Domestic brokerage firm ICICI Direct Research, in its latest report, has upgraded the rating on Data Patterns (India) from "hold" to "buy" with a target price of ₹1,555 apiece, which reflects an upside of 15.27%.
Data Patterns (India) is a small-cap stock with a market cap of ₹7,000 crore. The company is a vertically integrated defence and aerospace electronics solutions provider catering to the indigenously developed defence products industry. The company's offerings cater to the entire spectrum of defence and aerospace platforms -space, air, land, and sea.
The company's shares were listed on the exchanges on December 24, 2021, making it one of the most successful IPOs to date. The stock made a strong debut on the bourses at ₹864 apiece, compared to the issue price of ₹585.
The stock finished the first day with a listing gain of 29% at Rs. 754. The IPO received a strong response from investors, as it was subscribed to nearly 120 times.
Taking the current market price of ₹1,349 into consideration, the stock is trading 130.6% above its issue price.

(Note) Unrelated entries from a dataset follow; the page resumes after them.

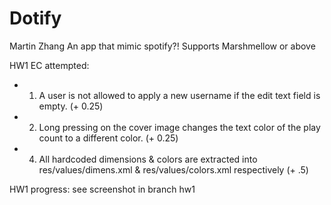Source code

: # Dotify

Martin Zhang
An app that mimic spotify?! Supports Marshmellow or above

HW1 EC attempted:
- 1. A user is not allowed to apply a new username if the edit text field is empty. (+ 0.25)
- 2. Long pressing on the cover image changes the text color of the play count to a different color. (+ 0.25)
- 4. All hardcoded dimensions & colors are extracted into res/values/dimens.xml & res/values/colors.xml
respectively (+ .5)

HW1 progress: see screenshot in branch hw1
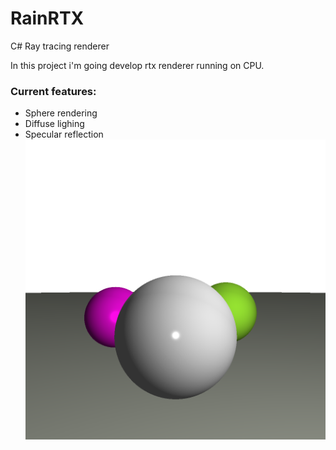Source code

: # RainRTX
C# Ray tracing renderer

In this project i'm going develop rtx renderer running on CPU.

### Current features:
 * Sphere rendering 
 * Diffuse lighing
 * Specular reflection 
![alt text](/Gallery/result.png)
 
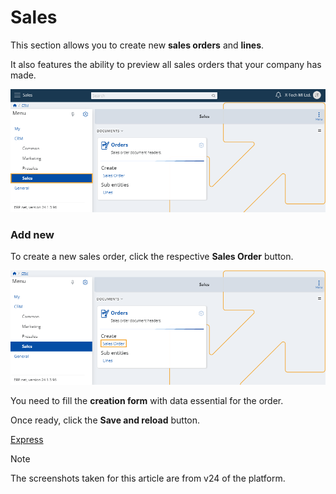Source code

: # Sales

This section allows you to create new **sales orders** and **lines**.

It also features the ability to preview all sales orders that your company has made.

![Express](pictures/Sales_view.png)

### Add new

To create a new sales order, click the respective **Sales Order** button.

![Express](pictures/Sales_create.png)

You need to fill the **creation form** with data essential for the order.

Once ready, click the **Save and reload** button.

[Express](pictures/Sales_save.png)

> [!NOTE]
> The screenshots taken for this article are from v24 of the platform.
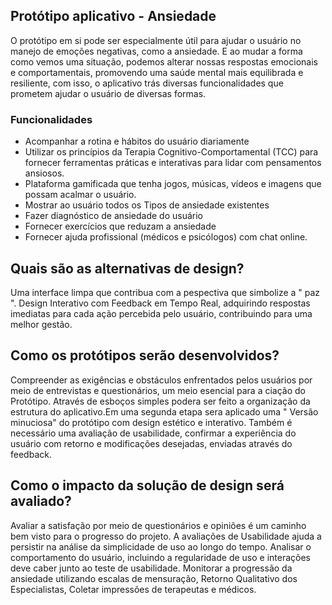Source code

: ## Protótipo aplicativo - Ansiedade 
O protótipo em si pode ser especialmente útil para ajudar o usuário no manejo de emoções negativas, como a ansiedade. E ao mudar a forma como vemos uma situação, podemos alterar nossas respostas emocionais e comportamentais, promovendo uma saúde mental mais equilibrada e resiliente, com isso, o aplicativo trás diversas funcionalidades que prometem ajudar o usuário de diversas formas. 
### Funcionalidades
* Acompanhar a rotina e hábitos do usuário diariamente 
* Utilizar os princípios da Terapia Cognitivo-Comportamental (TCC) para fornecer ferramentas práticas e interativas para lidar com pensamentos ansiosos.
* Plataforma gamificada que tenha jogos, músicas, vídeos e imagens que possam acalmar o usuário.
* Mostrar ao usuário todos os Tipos de ansiedade existentes
* Fazer diagnóstico de ansiedade do usuário
* Fornecer exercícios que reduzam a ansiedade
* Fornecer ajuda profissional (médicos e psicólogos) com chat online.

## Quais são as alternativas de design?
Uma interface limpa que contribua com a pespectiva que simbolize a " paz ". Design Interativo com Feedback em Tempo Real, adquirindo respostas imediatas para cada ação percebida pelo usuário, contribuindo para uma melhor gestão.
## Como os protótipos serão desenvolvidos?
Compreender as exigências e obstáculos enfrentados pelos usuários por meio de entrevistas e questionários, um meio esencial para a ciação do Protótipo. Através de esboços simples podera ser feito a organização da estrutura do aplicativo.Em uma segunda etapa sera aplicado uma " Versão minuciosa" do protótipo com design estético e interativo. Também é necessário uma avaliação de usabilidade, confirmar a experiência do usuário com retorno e modificações desejadas, enviadas através do feedback.
## Como o impacto da solução de design será avaliado?
Avaliar a satisfação por meio de questionários e opiniões é um caminho bem visto para o progresso do projeto. A avaliações de Usabilidade ajuda a persistir na análise da simplicidade de uso ao longo do tempo. Analisar o comportamento do usuário, incluindo a regularidade de uso e interações deve caber junto ao teste de usabilidade. Monitorar a progressão da ansiedade utilizando escalas de mensuração, Retorno Qualitativo dos Especialistas, Coletar impressões de terapeutas e médicos.





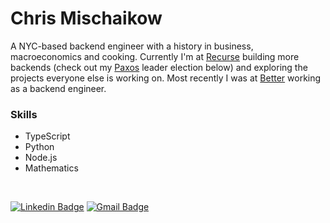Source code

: # Chris Mischaikow

A NYC-based backend engineer with a history in business, macroeconomics and cooking. Currently I'm at [Recurse](recurse.com) building more backends (check out my [Paxos](<https://en.wikipedia.org/wiki/Paxos_(computer_science)>) leader election below) and exploring the projects everyone else is working on. Most recently I was at [Better](https://better.com/) working as a backend engineer.

### Skills

- TypeScript
- Python
- Node.js
- Mathematics

</br>

[![Linkedin Badge](https://img.shields.io/badge/-LinkedIn-blue?style=flat-square&logo=Linkedin&logoColor=white&link=https://www.linkedin.com/in/mischaikow/)](https://www.linkedin.com/in/mischaikow/)
[![Gmail Badge](https://img.shields.io/badge/-Gmail-d14836?style=flat-square&logo=Gmail&logoColor=white&link=mail@mischaik@gmail.com)](mailto:mail@mischaik@gmail.com)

Recently, the company completed a ₹500 crore qualified institutional placement (QIP) to raise funds for various purposes. The company proposes to utilise the net proceeds mainly towards funding working capital requirements and investments in product development. Balance fund proceeds will be used for repayment of borrowings, capex & land purchases, and general corporate purposes.
ICICI Direct believes that the company's fundraising for working capital and product development will be beneficial for faster execution of existing contracts and for bidding for more contracts from the defence and space industry.
By leveraging existing competencies, the company aims to expand its portfolio of products with the ultimate goal of developing proprietary products, it says.
The brokerage identified several key factors that could impact the future performance of the company, such as a robust order inflow with a healthy pipeline of orders worth ₹2,000–3,000 crore over the next two to three years, providing a strong visibility.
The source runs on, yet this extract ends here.